The story centers primarily on Yoko, a young writer currently researching a Taiwanese composer who largely grew-up and married into Japanese society in the early 20th century. No specifically about a journey to research any particular aspects of her work. In any way, her work is nothing more actual than another of the certain elements of her life intermingling with her friendship with Tadanobu Asano's character Hajime, and her ageing caring parents, her landlady, and the few peripheral characters.

Difficult to pin down the narrative beyond the few elements that would give away major plot points, the term 'major' sounds too definite for a film this subtle - it's about the gentility in the pleasures and not too apparent pains of life done in such a naturalistic way that it often borders on documentary for it's ability to persuade you these are actual events. Hou is fairly removed, fascinated in letting the characters find their own way both within the script and seemingly in improvisation too. The camera is often static, drifting from side to side when necessary.

A stunning sense of this being an accurate record of their lives, the society in which they're living, and the style and mood in which it all plays out is created over the course of the film. Yoko's relationship with her parents places the narrative in a modern, independently minded woman’s' society. Hajime's artistic interests and talents are a modern phenomena of such pursuits and views being at everyone’s fingertips. Their friendship brushes their lives gently against one another’s within the fairly anonymous city lifestyle, and Yoko's removed relationship with her parents makes their influence clearly that of adult to child, but one of breaking free and living differently, yet also evoking feelings of overlapping continuation of traditions.

Nothing feels contrived, though it is of course constructed very carefully to produce a film that's not necessarily an obvious pleasure to watch at first, but one which develops in the viewers mind, both constructed of their own lives and of the experience they've had when watching the film. Transported not only to another time and place, but so emotionally rich a representation that it serves as a reminder of the height of summer in a city which would be a please to return to. It forms it's own rules and structures if anything, seems to be a brief visit that doesn't need a true beginning or end, doesn't concern itself with pacing a narrative arch over the duration: instead works hard at the mood and atmosphere, the record it seems to intend to be.
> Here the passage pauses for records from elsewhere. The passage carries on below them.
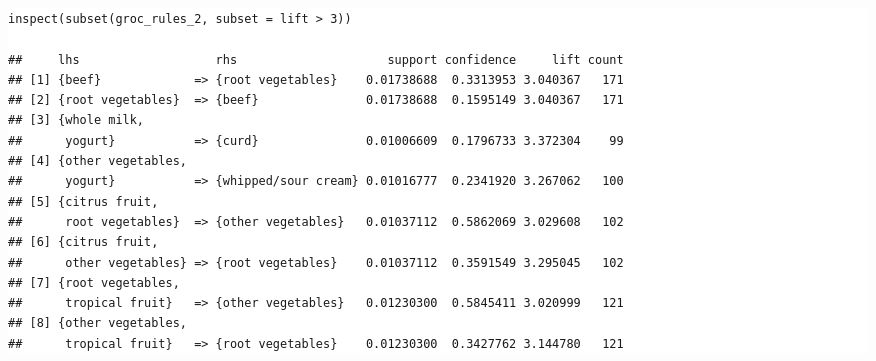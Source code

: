     inspect(subset(groc_rules_2, subset = lift > 3))

    ##     lhs                   rhs                     support confidence     lift count
    ## [1] {beef}             => {root vegetables}    0.01738688  0.3313953 3.040367   171
    ## [2] {root vegetables}  => {beef}               0.01738688  0.1595149 3.040367   171
    ## [3] {whole milk,                                                                   
    ##      yogurt}           => {curd}               0.01006609  0.1796733 3.372304    99
    ## [4] {other vegetables,                                                             
    ##      yogurt}           => {whipped/sour cream} 0.01016777  0.2341920 3.267062   100
    ## [5] {citrus fruit,                                                                 
    ##      root vegetables}  => {other vegetables}   0.01037112  0.5862069 3.029608   102
    ## [6] {citrus fruit,                                                                 
    ##      other vegetables} => {root vegetables}    0.01037112  0.3591549 3.295045   102
    ## [7] {root vegetables,                                                              
    ##      tropical fruit}   => {other vegetables}   0.01230300  0.5845411 3.020999   121
    ## [8] {other vegetables,                                                             
    ##      tropical fruit}   => {root vegetables}    0.01230300  0.3427762 3.144780   121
Not a exercise in surface alone, the underlying details in the narrative are the depth which persuade me of it's richness, that on repeat viewings there's much more depth to be explored. On a December evening though, the dominant memory of the film, the experience most obvious to me today is that I was walking the streets with them, and sharing that time. Very rich, emotional experience - very touching.

As for the DVD (the recent R1 USA disc from Wellspring), briefly I would say this better than I expected having seen the DVDBeaver comparison with the Taiwanese disc : potentially a partial port of the japanese edition, coping with the gentility of the action, stammers when anything briefly gets beyond the general pace of the film.